On July 11 Zenzele Benedict Sithole, who worked in an anti-corruption unit in the City of Johannesburg, was shot dead in the CBD, and on June 21 Matthew Horwill, a manager in a construction company, survived an attempted hit in Pinetown. It was widely assumed that the hit had been arranged by the construction mafia.
On May 26 Sandile Mtshali, an SA Municipal Workers’ Union official in Vryheid, was shot multiple times in front of his eight-year-old daughter. He survived the assassination attempt, which followed his report of fraud in the Abaqulusi Local Municipality.

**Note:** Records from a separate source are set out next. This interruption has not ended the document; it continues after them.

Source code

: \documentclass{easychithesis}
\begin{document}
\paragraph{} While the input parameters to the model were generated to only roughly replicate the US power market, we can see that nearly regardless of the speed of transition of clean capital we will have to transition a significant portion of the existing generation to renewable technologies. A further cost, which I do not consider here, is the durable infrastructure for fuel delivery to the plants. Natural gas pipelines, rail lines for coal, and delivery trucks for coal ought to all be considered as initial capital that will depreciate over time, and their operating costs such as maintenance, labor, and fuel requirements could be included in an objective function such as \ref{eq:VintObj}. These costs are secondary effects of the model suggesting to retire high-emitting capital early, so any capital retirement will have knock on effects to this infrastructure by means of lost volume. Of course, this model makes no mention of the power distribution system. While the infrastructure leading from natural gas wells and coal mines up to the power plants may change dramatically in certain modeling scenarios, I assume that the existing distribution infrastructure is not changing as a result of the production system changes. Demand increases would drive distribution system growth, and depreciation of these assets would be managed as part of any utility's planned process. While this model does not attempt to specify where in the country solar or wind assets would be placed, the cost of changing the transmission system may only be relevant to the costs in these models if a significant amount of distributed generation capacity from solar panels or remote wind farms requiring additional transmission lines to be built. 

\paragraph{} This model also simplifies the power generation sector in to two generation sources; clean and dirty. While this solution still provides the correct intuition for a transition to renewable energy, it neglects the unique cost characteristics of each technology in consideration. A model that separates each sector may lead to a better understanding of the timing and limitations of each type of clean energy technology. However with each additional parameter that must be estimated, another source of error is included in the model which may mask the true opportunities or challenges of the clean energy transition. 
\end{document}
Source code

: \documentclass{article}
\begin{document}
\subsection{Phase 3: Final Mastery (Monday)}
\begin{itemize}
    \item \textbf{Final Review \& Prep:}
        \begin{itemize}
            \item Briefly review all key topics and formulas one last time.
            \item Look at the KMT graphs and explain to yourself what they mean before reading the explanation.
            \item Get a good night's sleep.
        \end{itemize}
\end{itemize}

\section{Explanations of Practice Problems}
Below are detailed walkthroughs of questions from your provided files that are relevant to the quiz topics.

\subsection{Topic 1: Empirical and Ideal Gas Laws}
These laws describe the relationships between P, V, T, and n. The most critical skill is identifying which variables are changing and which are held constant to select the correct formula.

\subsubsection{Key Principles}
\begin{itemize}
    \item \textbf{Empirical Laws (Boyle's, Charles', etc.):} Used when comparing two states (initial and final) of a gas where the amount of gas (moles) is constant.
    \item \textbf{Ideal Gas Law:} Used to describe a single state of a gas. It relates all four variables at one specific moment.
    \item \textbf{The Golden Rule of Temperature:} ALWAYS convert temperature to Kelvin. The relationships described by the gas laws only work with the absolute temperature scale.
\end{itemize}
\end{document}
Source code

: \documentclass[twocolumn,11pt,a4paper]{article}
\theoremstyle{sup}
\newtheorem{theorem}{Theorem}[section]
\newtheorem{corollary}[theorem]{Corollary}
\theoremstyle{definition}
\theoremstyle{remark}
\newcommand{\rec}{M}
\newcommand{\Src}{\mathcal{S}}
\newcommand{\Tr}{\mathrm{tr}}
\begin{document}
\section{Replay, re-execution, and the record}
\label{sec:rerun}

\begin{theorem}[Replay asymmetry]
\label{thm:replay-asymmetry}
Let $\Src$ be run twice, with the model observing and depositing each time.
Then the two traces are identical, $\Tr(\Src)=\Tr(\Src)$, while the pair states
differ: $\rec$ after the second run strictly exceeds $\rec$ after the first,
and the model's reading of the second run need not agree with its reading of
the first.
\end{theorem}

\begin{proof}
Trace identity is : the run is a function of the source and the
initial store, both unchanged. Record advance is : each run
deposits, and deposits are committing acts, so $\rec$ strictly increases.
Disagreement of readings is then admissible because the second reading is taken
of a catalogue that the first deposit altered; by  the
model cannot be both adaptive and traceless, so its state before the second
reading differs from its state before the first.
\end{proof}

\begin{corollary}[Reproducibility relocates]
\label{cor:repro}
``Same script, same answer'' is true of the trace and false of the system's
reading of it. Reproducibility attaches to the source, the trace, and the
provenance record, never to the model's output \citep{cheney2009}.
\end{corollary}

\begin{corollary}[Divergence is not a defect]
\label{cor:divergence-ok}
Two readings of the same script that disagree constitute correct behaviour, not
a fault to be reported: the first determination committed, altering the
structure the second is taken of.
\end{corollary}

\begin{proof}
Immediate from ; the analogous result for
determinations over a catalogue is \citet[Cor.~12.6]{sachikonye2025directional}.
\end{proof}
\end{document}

In March last year Cloete and Thomas Murray, a father and son team working on several liquidation cases, were assassinated on the N1 in Gauteng. In August 2021 Babitha Deokoran, a senior accounting officers in the Gauteng health department, was assassinated outside her home in Johannesburg.
Such assassinations of professionals working against corruption are not a new development in SA. Noby Ngombane, the head of the Free State government’s policy monitoring and evaluation unit, was assassinated in Bloemfontein in 2005. Andile Matshaya, an auditor for the KwaZulu-Natal provincial government was assassinated in Pietermaritzburg in 2012.
Lawrence Moepi, a forensic auditor doing work for the public protector’s office, was assassinated in Johannesburg in 2013. In the same year Moses Tshake, an auditor with the Free State provincial government, was assassinated in Bloemfontein.
However, attacks on senior people in business are a more recent development. The attempted hit on Horwill showed that the assassination of Nico Swart, a senior manager at Richards Bay Minerals, in 2021 was a sign of things to come.
Political overtones
Many grassroots activists have been assassinated after getting in the way of the enrichment of local political gangsters, including anti-mining activists Sikhosiphi “Bazooka” Rhadebe in Mbhizana in 2013, and Fikile Ntshangase in the village of Phondweni in northern KwaZulu-Natal in 2020.
Shack-dwellers’ organisation Abahlali baseMjondolo has suffered a staggering number of assassinations since 2013. It was hit hardest in 2022 when it lost three leaders to assassination and a fourth to a killing by a masked police officer.
However, the bulk of the political killings have been driven by contestation over positions, power and opportunities for enrichment within the ANC, and to a lesser extent between a set of political parties including the ANC, IFP and NFP. That is where the long-standing capacity for assassination within the taxi business metastasised into politics, and then beyond.
We don’t know how many people have been assassinated in the 30 years since the advent of democracy.A 2013 paper concluded there had been about 450 political killings in KwaZulu-Natal alone since 1994. A report published in 2022 recorded 418 political hits across the country between 2000 and 2021 and 1,971 assassinations in total. A more recent report counted 31 political assassinations last year, and a further 10 were recorded in the first four months of this year.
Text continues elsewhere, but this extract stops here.